**The problem**
Word for word, copy the line containing "Collecting Data Using Webscraping" and each line after it in the records below, ending with the last line.

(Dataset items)

┏━━

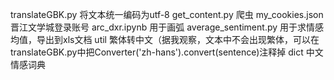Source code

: translateGBK.py 将文本统一编码为utf-8
get_content.py 爬虫
my_cookies.json 晋江文学城登录账号
arc_dxr.ipynb 用于画弧
average_sentiment.py 用于求情感均值，导出到xls文档
util 繁体转中文（据我观察，文本中不会出现繁体，可以在translateGBK.py中把Converter('zh-hans').convert(sentence)注释掉
dict 中文情感词典
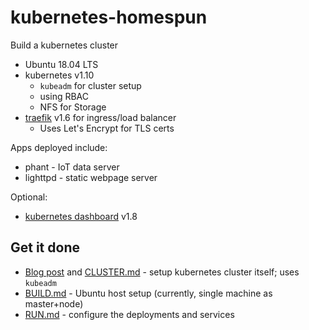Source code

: # kubernetes-homespun

Build a kubernetes cluster

 - Ubuntu 18.04 LTS
 - kubernetes v1.10
   - `kubeadm` for cluster setup
   - using RBAC
   - NFS for Storage
 - [traefik](https://github.com/containous/traefik) v1.6 for ingress/load balancer
   - Uses Let's Encrypt for TLS certs

 Apps deployed include:

  - phant - IoT data server
  - lighttpd - static webpage server

 Optional:
  - [kubernetes dashboard](https://github.com/kubernetes/dashboard) v1.8

## Get it done

  - [Blog post](https://idcrook.github.io/Kubernetes-Ubuntu-18.04-Bare-Metal-Single-Host/) and [CLUSTER.md](CLUSTER.md) - setup kubernetes cluster itself; uses `kubeadm`
  - [BUILD.md](BUILD.md) - Ubuntu host setup (currently, single machine as master+node)
  - [RUN.md](RUN.md) - configure the deployments and services

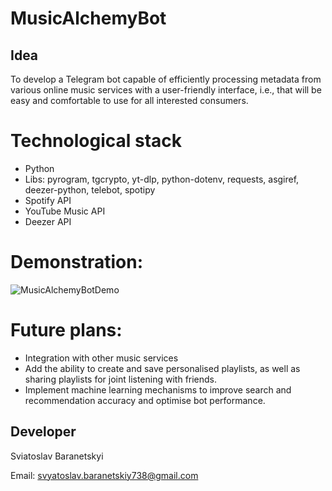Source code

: # MusicAlchemyBot
## Idea
To develop a Telegram bot capable of efficiently processing metadata from various online music services with a user-friendly interface, i.e., that will be easy and comfortable to use for all interested consumers.
# Technological stack
- Python
- Libs: pyrogram, tgcrypto, yt-dlp, python-dotenv, requests, asgiref, deezer-python, telebot, spotipy
- Spotify API
- YouTube Music API
- Deezer API
# Demonstration:
![MusicAlchemyBotDemo](https://github.com/SviatoslavBaranetskyi/MusicAlchemyBot/assets/58372351/b220a1a3-7c26-4215-91c6-e5b164d3aeea)
# Future plans:
- Integration with other music services
- Add the ability to create and save personalised playlists, as well as sharing playlists for joint listening with friends.
- Implement machine learning mechanisms to improve search and recommendation accuracy and optimise bot performance.
## Developer
Sviatoslav Baranetskyi

Email: svyatoslav.baranetskiy738@gmail.com
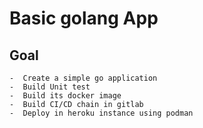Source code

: # Basic golang App 

## Goal
    -  Create a simple go application
    -  Build Unit test
    -  Build its docker image
    -  Build CI/CD chain in gitlab
    -  Deploy in heroku instance using podman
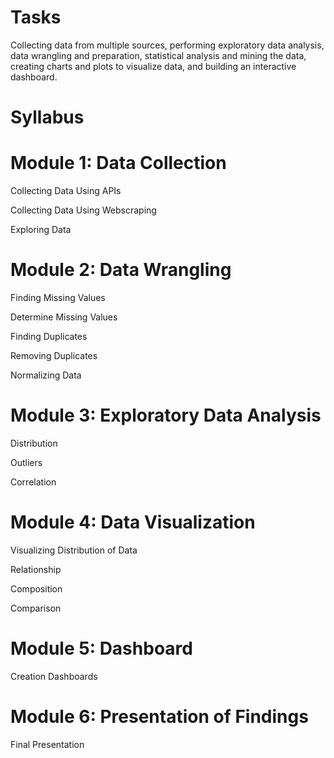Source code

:# Tasks
Collecting data from multiple sources, performing exploratory data analysis, data wrangling and preparation, statistical analysis and mining the data, creating charts and plots to visualize data, and building an interactive dashboard.
# Syllabus
# Module 1: Data Collection
 
Collecting Data Using APIs

Collecting Data Using Webscraping

Exploring Data

# Module 2: Data Wrangling
 
Finding Missing Values

Determine Missing Values

Finding Duplicates

Removing Duplicates

Normalizing Data

# Module 3: Exploratory Data Analysis
Distribution

Outliers

Correlation

# Module 4: Data Visualization
 

Visualizing Distribution of Data

Relationship

Composition

Comparison

# Module 5: Dashboard
 Creation
Dashboards

# Module 6: Presentation of Findings
Final Presentation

┗━━

**Exercise response**
Collecting Data Using Webscraping

Exploring Data

# Module 2: Data Wrangling
 
Finding Missing Values

Determine Missing Values

Finding Duplicates

Removing Duplicates

Normalizing Data

# Module 3: Exploratory Data Analysis
Distribution

Outliers

Correlation

# Module 4: Data Visualization
 

Visualizing Distribution of Data

Relationship

Composition

Comparison

# Module 5: Dashboard
 Creation
Dashboards

# Module 6: Presentation of Findings
Final Presentation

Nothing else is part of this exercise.